◆ Material for this exercise ◆
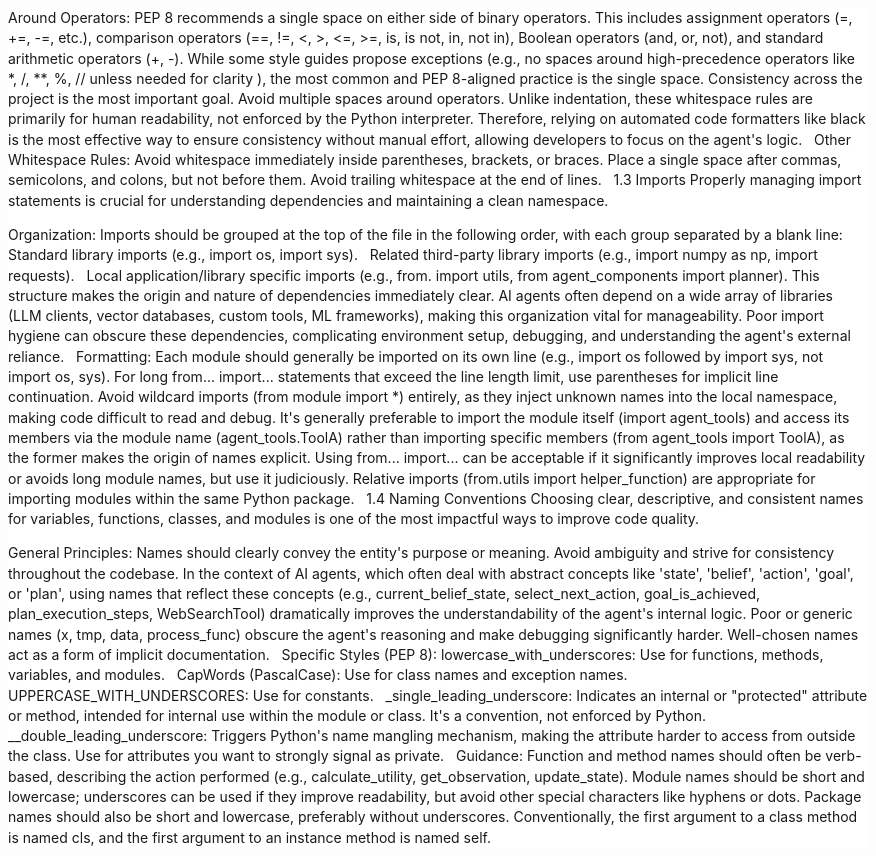 Around Operators: PEP 8 recommends a single space on either side of binary operators. This includes assignment operators (=, +=, -=, etc.), comparison operators (==, !=, <, >, <=, >=, is, is not, in, not in), Boolean operators (and, or, not), and standard arithmetic operators (+, -). While some style guides propose exceptions (e.g., no spaces around high-precedence operators like *, /, **, %, // unless needed for clarity ), the most common and PEP 8-aligned practice is the single space. Consistency across the project is the most important goal. Avoid multiple spaces around operators. Unlike indentation, these whitespace rules are primarily for human readability, not enforced by the Python interpreter. Therefore, relying on automated code formatters like black is the most effective way to ensure consistency without manual effort, allowing developers to focus on the agent's logic.   
Other Whitespace Rules: Avoid whitespace immediately inside parentheses, brackets, or braces. Place a single space after commas, semicolons, and colons, but not before them. Avoid trailing whitespace at the end of lines.   
1.3 Imports
Properly managing import statements is crucial for understanding dependencies and maintaining a clean namespace.

Organization: Imports should be grouped at the top of the file in the following order, with each group separated by a blank line:
Standard library imports (e.g., import os, import sys).   
Related third-party library imports (e.g., import numpy as np, import requests).   
Local application/library specific imports (e.g., from. import utils, from agent_components import planner). This structure makes the origin and nature of dependencies immediately clear. AI agents often depend on a wide array of libraries (LLM clients, vector databases, custom tools, ML frameworks), making this organization vital for manageability. Poor import hygiene can obscure these dependencies, complicating environment setup, debugging, and understanding the agent's external reliance.   
Formatting: Each module should generally be imported on its own line (e.g., import os followed by import sys, not import os, sys). For long from... import... statements that exceed the line length limit, use parentheses for implicit line continuation. Avoid wildcard imports (from module import *) entirely, as they inject unknown names into the local namespace, making code difficult to read and debug. It's generally preferable to import the module itself (import agent_tools) and access its members via the module name (agent_tools.ToolA) rather than importing specific members (from agent_tools import ToolA), as the former makes the origin of names explicit. Using from... import... can be acceptable if it significantly improves local readability or avoids long module names, but use it judiciously. Relative imports (from.utils import helper_function) are appropriate for importing modules within the same Python package.   
1.4 Naming Conventions
Choosing clear, descriptive, and consistent names for variables, functions, classes, and modules is one of the most impactful ways to improve code quality.

General Principles: Names should clearly convey the entity's purpose or meaning. Avoid ambiguity and strive for consistency throughout the codebase. In the context of AI agents, which often deal with abstract concepts like 'state', 'belief', 'action', 'goal', or 'plan', using names that reflect these concepts (e.g., current_belief_state, select_next_action, goal_is_achieved, plan_execution_steps, WebSearchTool) dramatically improves the understandability of the agent's internal logic. Poor or generic names (x, tmp, data, process_func) obscure the agent's reasoning and make debugging significantly harder. Well-chosen names act as a form of implicit documentation.   
Specific Styles (PEP 8):
lowercase_with_underscores: Use for functions, methods, variables, and modules.   
CapWords (PascalCase): Use for class names and exception names.   
UPPERCASE_WITH_UNDERSCORES: Use for constants.   
_single_leading_underscore: Indicates an internal or "protected" attribute or method, intended for internal use within the module or class. It's a convention, not enforced by Python.   
__double_leading_underscore: Triggers Python's name mangling mechanism, making the attribute harder to access from outside the class. Use for attributes you want to strongly signal as private.   
Guidance: Function and method names should often be verb-based, describing the action performed (e.g., calculate_utility, get_observation, update_state). Module names should be short and lowercase; underscores can be used if they improve readability, but avoid other special characters like hyphens or dots. Package names should also be short and lowercase, preferably without underscores. Conventionally, the first argument to a class method is named cls, and the first argument to an instance method is named self.  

◆ Prompt ◆
Report every line in the data above in which the word "variables" appears.

◆ Response to this task ◆
Choosing clear, descriptive, and consistent names for variables, functions, classes, and modules is one of the most impactful ways to improve code quality.
lowercase_with_underscores: Use for functions, methods, variables, and modules.   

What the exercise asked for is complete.